Member of Parliament for Batticaloa

Personal details
- Born: 27 April 1911
- Died: 15 July 1985 (aged 74)
- Alma mater: Royal College, Colombo
- Occupation: Politician
- Profession: Lawyer

= Ahmed Hussain Macan Markar =

Sri Lankan politician (1911–1985)

Ahmed Hussain Macan Markar (27 April 1911 - 15 July 1985) was a Ceylonese (Sri Lankan) lawyer, politician and philanthropist. He was a former Member of parliament and a deputy mayor of Colombo.

Born to Sir Mohamed Macan Markar, he was educated at the Royal College Colombo, he gained a B.A. and an LL.B. from the University of Cambridge and qualified as a barrister.

Moving into politics in Macan Markar, entered the Colombo Municipal Council where he was a member for 20 years where he served as the deputy mayor. Later he was elected to parliament from the Kalkudah and later Batticaloa seats.

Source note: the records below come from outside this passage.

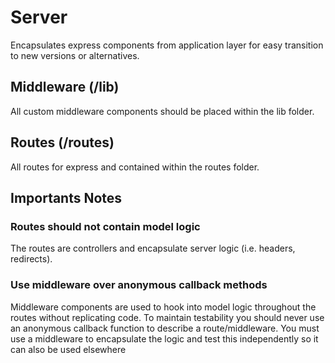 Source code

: # Server
Encapsulates express components from application layer for easy transition to new
versions or alternatives.

## Middleware (/lib)
All custom middleware components should be placed within the lib folder.

## Routes (/routes)
All routes for express and contained within the routes folder.

## Importants Notes

### Routes should not contain model logic
The routes are controllers and encapsulate server logic (i.e. headers, redirects).

### Use middleware over anonymous callback methods
Middleware components are used to hook into model logic throughout the routes
without replicating code. To maintain testability you should never use an anonymous callback function
to describe a route/middleware. You must use a middleware to encapsulate the logic and test this
independently so it can also be used elsewhere

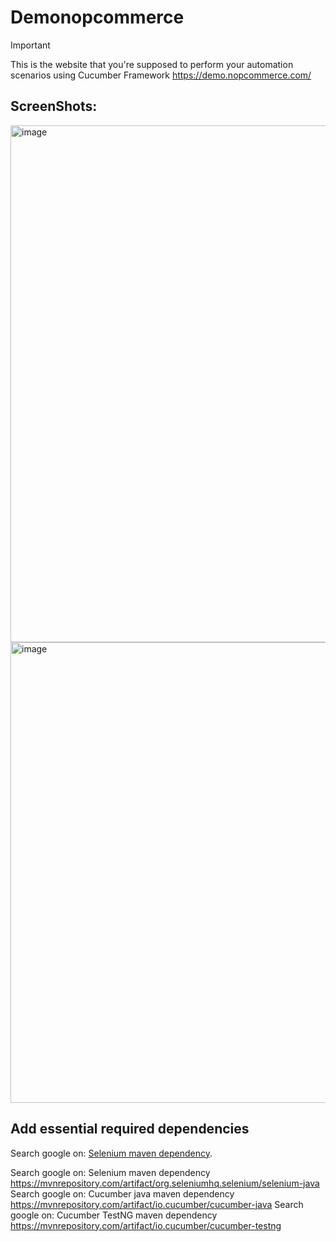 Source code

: # Demonopcommerce 

> [!IMPORTANT]
> This is the website that you're supposed to perform your automation scenarios using Cucumber Framework 
> https://demo.nopcommerce.com/ 

## ScreenShots:
<img width="827" alt="image" src="https://github.com/NouranAhmedk/FinalTestingProject/assets/105202599/81aa3098-f1f4-407b-a865-0b10bd20f538">
<img width="737" alt="image" src="https://github.com/NouranAhmedk/FinalTestingProject/assets/105202599/af2711ce-6f8f-4f3a-95eb-5cbe125a7840">

## Add essential required dependencies

Search google on: [Selenium maven dependency](https://mvnrepository.com/artifact/org.seleniumhq.selenium/selenium-java).

Search google on: Selenium maven dependency
   https://mvnrepository.com/artifact/org.seleniumhq.selenium/selenium-java
Search google on: Cucumber java maven dependency
https://mvnrepository.com/artifact/io.cucumber/cucumber-java
Search google on: Cucumber TestNG maven dependency
https://mvnrepository.com/artifact/io.cucumber/cucumber-testng





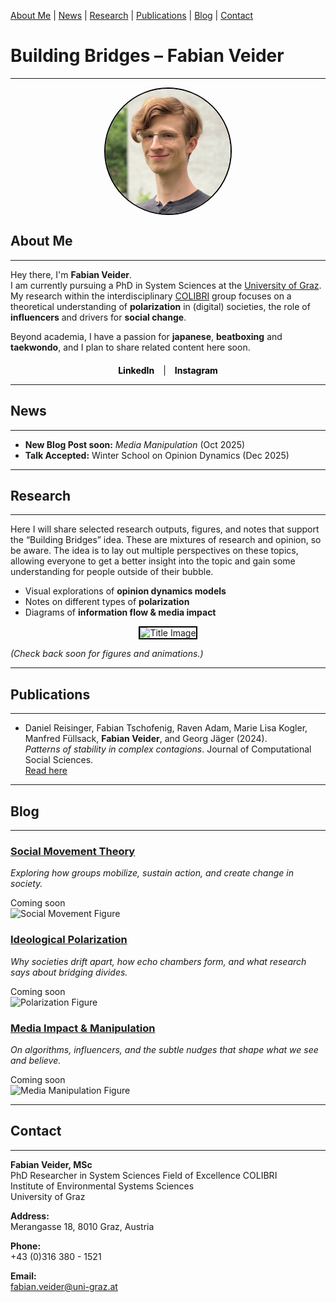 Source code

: [About Me](#about) | [News](#news) | [Research](#research) | [Publications](#publications) | [Blog](#blog) | [Contact](#contact)

# Building Bridges – Fabian Veider
---

<img src="Selfie_Fabian_Veider_Smaller.jpeg" alt="Fabian Veider" width="200" height="200" style="border-radius:50%; border: 2px solid black; display:block; margin: 0 auto;">

## About Me <a name="about"></a>
---

Hey there, I'm **Fabian Veider**.  
I am currently pursuing a PhD in System Sciences at the [University of Graz](https://ess.uni-graz.at/en/about-the-department/management-and-employees/). My research within the interdisciplinary [COLIBRI](https://colibri.uni-graz.at/en/doctoral-consortium-complexity-of-life/phd-students/fabian-veider/) group focuses on a theoretical understanding of **polarization** in (digital) societies, the role of **influencers** and drivers for **social change**.

Beyond academia, I have a passion for **japanese**, **beatboxing** and **taekwondo**, and I plan to share related content here soon.

<div style="text-align:center; margin-top: 20px;">
    <a href="https://www.linkedin.com/in/fabian-veider-67a872241/" style="text-decoration:none; color:black; font-weight:bold; margin-right:10px;">LinkedIn</a> | 
    <a href="https://www.instagram.com/fabian_veider/" style="text-decoration:none; color:black; font-weight:bold; margin-left:10px;">Instagram</a>
</div>

---

## News <a name="news"></a>
---

<ul class="news-list">
  <li>
    <strong>New Blog Post soon:</strong> <em>Media Manipulation</em> <span class="date">(Oct 2025)</span>
  </li>
  <li>
    <strong>Talk Accepted:</strong> Winter School on Opinion Dynamics <span class="date">(Dec 2025)</span>
  </li>
</ul>

---

## Research <a name="research"></a>
---

Here I will share selected research outputs, figures, and notes that support the “Building Bridges” idea. 
These are mixtures of research and opinion, so be aware. The idea is to lay out multiple perspectives on these topics,
allowing everyone to get a better insight into the topic and gain some understanding for people outside of their bubble.

- Visual explorations of **opinion dynamics models**  
- Notes on different types of **polarization**  
- Diagrams of **information flow & media impact**
  
<div style="text-align:center;">
    <img src="icon_01.svg" alt="Title Image" width="838" height="405" style="border: 2px solid black;">
</div>

*(Check back soon for figures and animations.)*

---

## Publications <a name="publications"></a>
---

- Daniel Reisinger, Fabian Tschofenig, Raven Adam, Marie Lisa Kogler, Manfred Füllsack, **Fabian Veider**, and Georg Jäger (2024).  
  *Patterns of stability in complex contagions*. Journal of Computational Social Sciences.  
  [Read here](https://link.springer.com/article/10.1007/s42001-024-00294-3)

---

## Blog <a name="blog"></a>
---

<div class="blog-list">

<div class="blog-card">
  <div class="blog-text">
    <h3><a href="./blog/social-movement-theory.md">Social Movement Theory</a></h3>
    <p><em>Exploring how groups mobilize, sustain action, and create change in society.</em></p>
    <span class="date">Coming soon</span>
  </div>
  <img src="./assets/img/social-movement.png" alt="Social Movement Figure" class="blog-thumb">
</div>

<div class="blog-card">
  <div class="blog-text">
    <h3><a href="./blog/ideological-polarization.md">Ideological Polarization</a></h3>
    <p><em>Why societies drift apart, how echo chambers form, and what research says about bridging divides.</em></p>
    <span class="date">Coming soon</span>
  </div>
  <img src="./assets/img/polarization.png" alt="Polarization Figure" class="blog-thumb">
</div>

<div class="blog-card">
  <div class="blog-text">
    <h3><a href="./blog/media-manipulation.md">Media Impact & Manipulation</a></h3>
    <p><em>On algorithms, influencers, and the subtle nudges that shape what we see and believe.</em></p>
    <span class="date">Coming soon</span>
  </div>
  <img src="./assets/img/media.png" alt="Media Manipulation Figure" class="blog-thumb">
</div>

</div>

---

## Contact <a name="contact"></a>
---

**Fabian Veider, MSc**  
PhD Researcher in System Sciences
Field of Excellence COLIBRI  
Institute of Environmental Systems Sciences  
University of Graz  

**Address:**  
Merangasse 18, 8010 Graz, Austria  

**Phone:**  
+43 (0)316 380 - 1521  

**Email:**  
fabian.veider@uni-graz.at
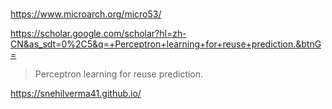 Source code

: #

https://www.microarch.org/micro53/

https://scholar.google.com/scholar?hl=zh-CN&as_sdt=0%2C5&q=+Perceptron+learning+for+reuse+prediction.&btnG=

>  Perceptron learning for reuse prediction.

https://snehilverma41.github.io/
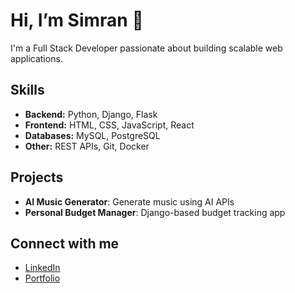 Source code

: # Hi, I’m Simran 👋

I'm a Full Stack Developer passionate about building scalable web applications.  

## Skills
- **Backend:** Python, Django, Flask
- **Frontend:** HTML, CSS, JavaScript, React
- **Databases:** MySQL, PostgreSQL
- **Other:** REST APIs, Git, Docker

## Projects
- **AI Music Generator**: Generate music using AI APIs
- **Personal Budget Manager**: Django-based budget tracking app

## Connect with me
- [LinkedIn](https://www.linkedin.com/in/simran)
- [Portfolio](https://your-portfolio-link.com)

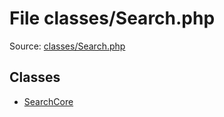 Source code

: File classes/Search.php
=========

Source: [classes/Search.php](https://github.com/PrestaShop/PrestaShop/blob/1.6.0.10/classes/Search.php)


Classes
-------

* [SearchCore](class.SearchCore.md)

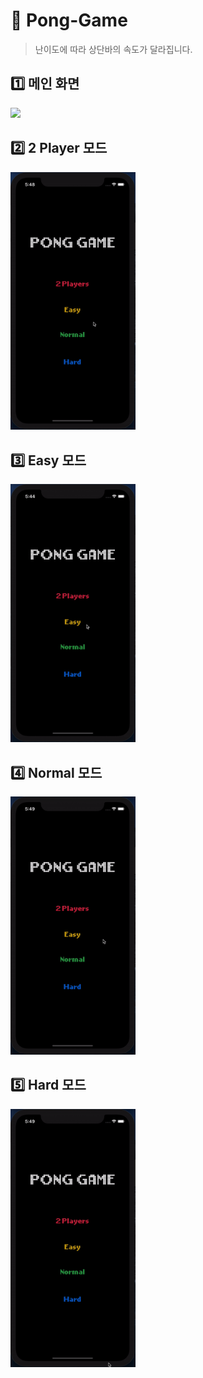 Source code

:# 🏓 Pong-Game
> 난이도에 따라 상단바의 속도가 달라집니다.

## 1️⃣ 메인 화면

<img width="200"  src="https://user-images.githubusercontent.com/39258902/93989298-b2004180-fdc4-11ea-9c7b-3ee6daf88e6d.png">

</br>

## 2️⃣ 2 Player 모드


<img width="200" src="image/2player.gif">





</br>



## 3️⃣ Easy 모드

<img width="200" src="image/easy.gif">



</br>



## 4️⃣ Normal 모드

<img width="200" src="image/normal.gif">



</br>



## 5️⃣ Hard 모드

<img width="200" src="image/hard.gif"> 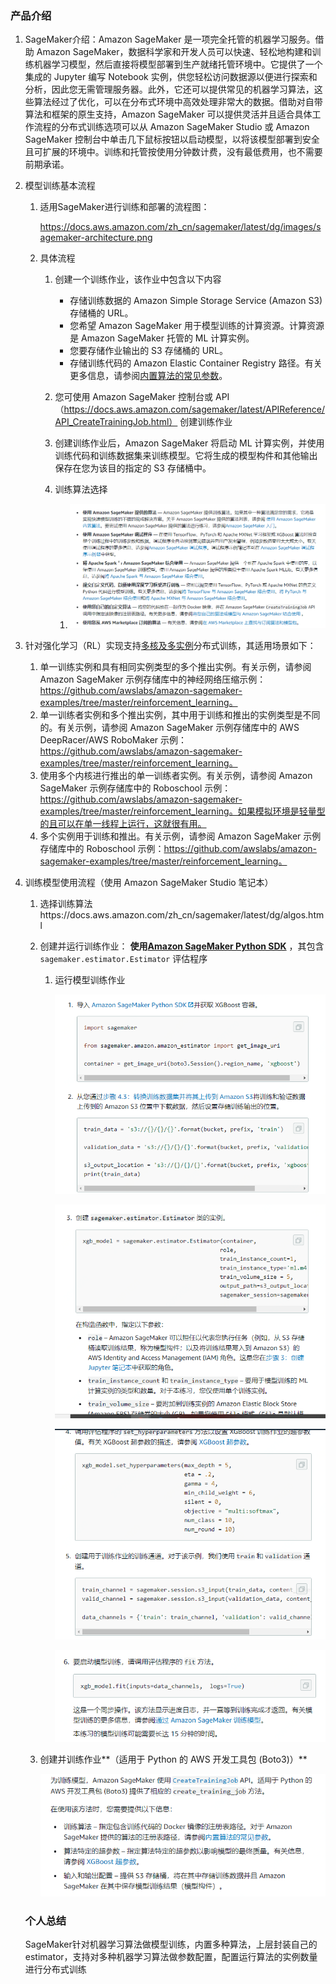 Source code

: ### 产品介绍

1. SageMaker介绍：Amazon SageMaker 是一项完全托管的机器学习服务。借助 Amazon SageMaker，数据科学家和开发人员可以快速、轻松地构建和训练机器学习模型，然后直接将模型部署到生产就绪托管环境中。它提供了一个集成的 Jupyter 编写 Notebook 实例，供您轻松访问数据源以便进行探索和分析，因此您无需管理服务器。此外，它还可以提供常见的机器学习算法，这些算法经过了优化，可以在分布式环境中高效处理非常大的数据。借助对自带算法和框架的原生支持，Amazon SageMaker 可以提供灵活并且适合具体工作流程的分布式训练选项可以从 Amazon SageMaker Studio 或 Amazon SageMaker 控制台中单击几下鼠标按钮以启动模型，以将该模型部署到安全且可扩展的环境中。训练和托管按使用分钟数计费，没有最低费用，也不需要前期承诺。

2. 模型训练基本流程

   1. 适用SageMaker进行训练和部署的流程图：

      https://docs.aws.amazon.com/zh_cn/sagemaker/latest/dg/images/sagemaker-architecture.png

   2. 具体流程

      1. 创建一个训练作业，该作业中包含以下内容

         - 存储训练数据的 Amazon Simple Storage Service (Amazon S3) 存储桶的 URL。
         - 您希望 Amazon SageMaker 用于模型训练的计算资源。计算资源是 Amazon SageMaker 托管的 ML 计算实例。
         - 您要存储作业输出的 S3 存储桶的 URL。
         - 存储训练代码的 Amazon Elastic Container Registry 路径。有关更多信息，请参阅[内置算法的常见参数](https://docs.aws.amazon.com/zh_cn/sagemaker/latest/dg/sagemaker-algo-docker-registry-paths.html)。

      2. 您可使用 Amazon SageMaker 控制台或 API（https://docs.aws.amazon.com/sagemaker/latest/APIReference/API_CreateTrainingJob.html） 创建训练作业

      3. 创建训练作业后，Amazon SageMaker 将启动 ML 计算实例，并使用训练代码和训练数据集来训练模型。它将生成的模型构件和其他输出保存在您为该目的指定的 S3 存储桶中。

         

      4. 训练算法选择

         1. ![image-20200623100525049](assets/image-20200623100525049.png)

3. 针对强化学习（RL）实现支持<u>多核及多实例</u>分布式训练，其适用场景如下：
   1. 单一训练实例和具有相同实例类型的多个推出实例。有关示例，请参阅 Amazon SageMaker 示例存储库中的神经网络压缩示例：https://github.com/awslabs/amazon-sagemaker-examples/tree/master/reinforcement_learning。
   2. 单一训练者实例和多个推出实例，其中用于训练和推出的实例类型是不同的。有关示例，请参阅 Amazon SageMaker 示例存储库中的 AWS DeepRacer/AWS RoboMaker 示例：https://github.com/awslabs/amazon-sagemaker-examples/tree/master/reinforcement_learning。
   3. 使用多个内核进行推出的单一训练者实例。有关示例，请参阅 Amazon SageMaker 示例存储库中的 Roboschool 示例：https://github.com/awslabs/amazon-sagemaker-examples/tree/master/reinforcement_learning。如果模拟环境是轻量型的且可以在单一线程上运行，这就很有用。
   4. 多个实例用于训练和推出。有关示例，请参阅 Amazon SageMaker 示例存储库中的 Roboschool 示例：https://github.com/awslabs/amazon-sagemaker-examples/tree/master/reinforcement_learning。

4. 训练模型使用流程（使用 Amazon SageMaker Studio 笔记本）

   1. 选择训练算法https://docs.aws.amazon.com/zh_cn/sagemaker/latest/dg/algos.html

   2. 创建并运行训练作业： **使用[Amazon SageMaker Python SDK](https://sagemaker.readthedocs.io/)** ，其包含 `sagemaker.estimator.Estimator` 评估程序

      1. 运行模型训练作业

         ![image-20200623101524975](assets/image-20200623101524975.png)

         ![image-20200623101617374](assets/image-20200623101617374.png)

         ![image-20200623101658627](assets/image-20200623101658627.png)

         ![image-20200623101818024](assets/image-20200623101818024.png)

   3. 创建并训练作业**（适用于 Python 的 AWS 开发工具包 (Boto3)）**

      ![image-20200623102241062](assets/image-20200623102241062.png)

	### 个人总结
	
	SageMaker针对机器学习算法做模型训练，内置多种算法，上层封装自己的estimator，支持对多种机器学习算法做参数配置，配置运行算法的实例数量进行分布式训练

​	

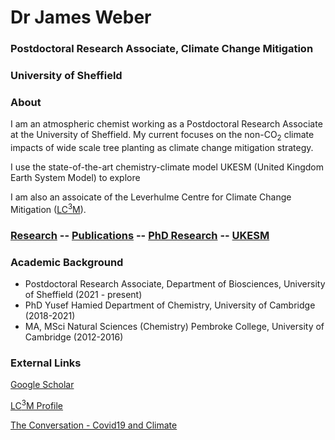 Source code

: # Dr James Weber
### Postdoctoral Research Associate, Climate Change Mitigation
### University of Sheffield


### About

I am an atmospheric chemist working as a Postdoctoral Research Associate at the University of Sheffield. My current focuses on the non-CO<sub>2</sub> climate impacts of wide scale tree planting as climate change mitigation strategy.

I use the state-of-the-art chemistry-climate model UKESM (United Kingdom Earth System Model) to explore 

I am also an assoicate of the Leverhulme Centre for Climate Change Mitigation ([LC<sup>3</sup>M](https://lc3m.org)). 


### [Research](./research.md)  -- [Publications](./publications.md) -- [PhD Research](./phd_research.md) -- [UKESM](./ukesm.md)

### Academic Background  
- Postdoctoral Research Associate, Department of Biosciences, University of Sheffield (2021 - present)
- PhD Yusef Hamied Department of Chemistry, University of Cambridge (2018-2021)
- MA, MSci Natural Sciences (Chemistry) Pembroke College, University of Cambridge (2012-2016)

### External Links

[Google Scholar](https://scholar.google.com/citations?user=duDLXbIAAAAJ&hl=en&oi=sra)

[LC<sup>3</sup>M Profile](https://lc3m.org/people/dr-james-weber/)

[The Conversation - Covid19 and Climate](https://theconversation.com/why-lockdown-had-little-to-no-effect-on-global-temperatures-148129)

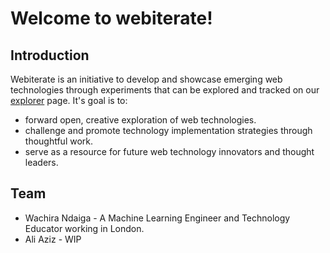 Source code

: # Welcome to webiterate!

## Introduction
Webiterate is an initiative to develop and showcase emerging web technologies through experiments that can be explored and tracked on our [explorer]() page. It's goal is to:
* forward open, creative exploration of web technologies.
* challenge and promote technology implementation strategies through thoughtful work.
* serve as a resource for future web technology innovators and thought leaders.

## Team
* Wachira Ndaiga - A Machine Learning Engineer and Technology Educator working in London.
* Ali Aziz - WIP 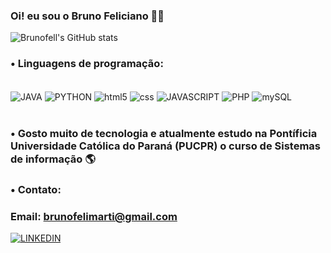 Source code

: ### Oi! eu sou o Bruno Feliciano 👨‍💻



![Brunofell's GitHub stats](https://github-readme-stats.vercel.app/api?username=Brunofell&show_icons=true&theme=merko)


### • Linguagens de programação: 

<div style="display: inline_block"><br/>

<img align="center" alt="JAVA" src="https://img.shields.io/badge/Java-ED8B00?style=for-the-badge&logo=openjdk&logoColor=white"/>
<img align="center" alt="PYTHON" src="https://img.shields.io/badge/Python-3776AB?style=for-the-badge&logo=python&logoColor=white"/>
<img align="center" alt="html5" src="https://img.shields.io/badge/HTML5-E34F26?style=for-the-badge&logo=html5&logoColor=white"/>
<img align="center" alt="css" src="https://img.shields.io/badge/CSS3-1572B6?style=for-the-badge&logo=css3&logoColor=white"/>
<img align="center" alt="JAVASCRIPT" src="https://img.shields.io/badge/JavaScript-F7DF1E?style=for-the-badge&logo=javascript&logoColor=black"/>
<img align="center" alt="PHP" src="https://img.shields.io/badge/PHP-777BB4?style=for-the-badge&logo=php&logoColor=white"/>
<img align="center" alt="mySQL" src="https://img.shields.io/badge/MySQL-00000F?style=for-the-badge&logo=mysql&logoColor=white"/>


</div><br/>

### • Gosto muito de tecnologia e atualmente estudo na Pontíficia Universidade Católica do Paraná (PUCPR) o curso de Sistemas de informação 🌎 

### • Contato: 
### Email: brunofelimarti@gmail.com
[![LINKEDIN](https://img.shields.io/badge/LinkedIn-0077B5?style=for-the-badge&logo=linkedin&logoColor=white)](www.linkedin.com/in/bruno-feliciano-martins-863137239)

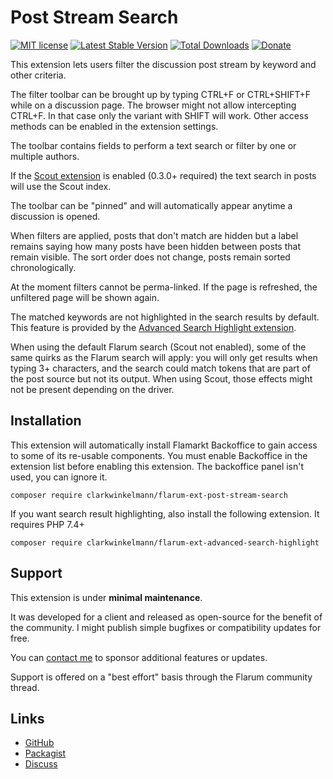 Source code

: # Post Stream Search

[![MIT license](https://img.shields.io/badge/license-MIT-blue.svg)](https://github.com/clarkwinkelmann/flarum-ext-post-stream-search/blob/master/LICENSE.txt) [![Latest Stable Version](https://img.shields.io/packagist/v/clarkwinkelmann/flarum-ext-post-stream-search.svg)](https://packagist.org/packages/clarkwinkelmann/flarum-ext-post-stream-search) [![Total Downloads](https://img.shields.io/packagist/dt/clarkwinkelmann/flarum-ext-post-stream-search.svg)](https://packagist.org/packages/clarkwinkelmann/flarum-ext-post-stream-search) [![Donate](https://img.shields.io/badge/paypal-donate-yellow.svg)](https://www.paypal.me/clarkwinkelmann)

This extension lets users filter the discussion post stream by keyword and other criteria.

The filter toolbar can be brought up by typing CTRL+F or CTRL+SHIFT+F while on a discussion page.
The browser might not allow intercepting CTRL+F.
In that case only the variant with SHIFT will work.
Other access methods can be enabled in the extension settings.

The toolbar contains fields to perform a text search or filter by one or multiple authors.

If the [Scout extension](https://github.com/clarkwinkelmann/flarum-ext-scout) is enabled (0.3.0+ required) the text search in posts will use the Scout index.

The toolbar can be "pinned" and will automatically appear anytime a discussion is opened.

When filters are applied, posts that don't match are hidden but a label remains saying how many posts have been hidden between posts that remain visible.
The sort order does not change, posts remain sorted chronologically.

At the moment filters cannot be perma-linked.
If the page is refreshed, the unfiltered page will be shown again.

The matched keywords are not highlighted in the search results by default.
This feature is provided by the [Advanced Search Highlight extension](https://github.com/clarkwinkelmann/flarum-ext-advanced-search-highlight).

When using the default Flarum search (Scout not enabled), some of the same quirks as the Flarum search will apply: you will only get results when typing 3+ characters, and the search could match tokens that are part of the post source but not its output.
When using Scout, those effects might not be present depending on the driver.

## Installation

This extension will automatically install Flamarkt Backoffice to gain access to some of its re-usable components.
You must enable Backoffice in the extension list before enabling this extension.
The backoffice panel isn't used, you can ignore it.

    composer require clarkwinkelmann/flarum-ext-post-stream-search

If you want search result highlighting, also install the following extension. It requires PHP 7.4+

    composer require clarkwinkelmann/flarum-ext-advanced-search-highlight

## Support

This extension is under **minimal maintenance**.

It was developed for a client and released as open-source for the benefit of the community.
I might publish simple bugfixes or compatibility updates for free.

You can [contact me](https://clarkwinkelmann.com/flarum) to sponsor additional features or updates.

Support is offered on a "best effort" basis through the Flarum community thread.

## Links

- [GitHub](https://github.com/clarkwinkelmann/flarum-ext-post-stream-search)
- [Packagist](https://packagist.org/packages/clarkwinkelmann/flarum-ext-post-stream-search)
- [Discuss](https://discuss.flarum.org/d/32017)
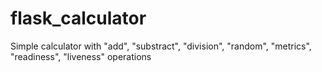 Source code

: # flask_calculator
Simple calculator with "add", "substract", "division", "random", "metrics", "readiness", "liveness" operations
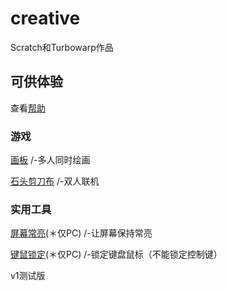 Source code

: # creative
Scratch和Turbowarp作品  
## 可供体验
查看[帮助](https://surl.szysite.com/creative-help)  
### 游戏
[画板](paint)   /-多人同时绘画  
  
[石头剪刀布](rock-paper-scissors)  /-双人联机
  
### 实用工具
[屏幕常亮](tools/screen-lock)(＊仅PC)  /-让屏幕保持常亮   
  
[键鼠锁定](tools/wake-lock)(＊仅PC)  /-锁定键盘鼠标（不能锁定控制键）
  
v1测试版   
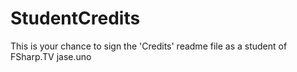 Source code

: # StudentCredits
This is your chance to sign the 'Credits' readme file as a student of FSharp.TV
jase.uno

A founding member of the Saracen Sports Club and founding board member of the Muslim Ladies College he was the co-founder and the honorary joint secretary and treasurer of the Moors' Islamic Cultural Home (Inc.) from its inception and the vice president of the All Ceylon Moors' Association.

He was the younger brother of Muhammad Ajward Macan Markar.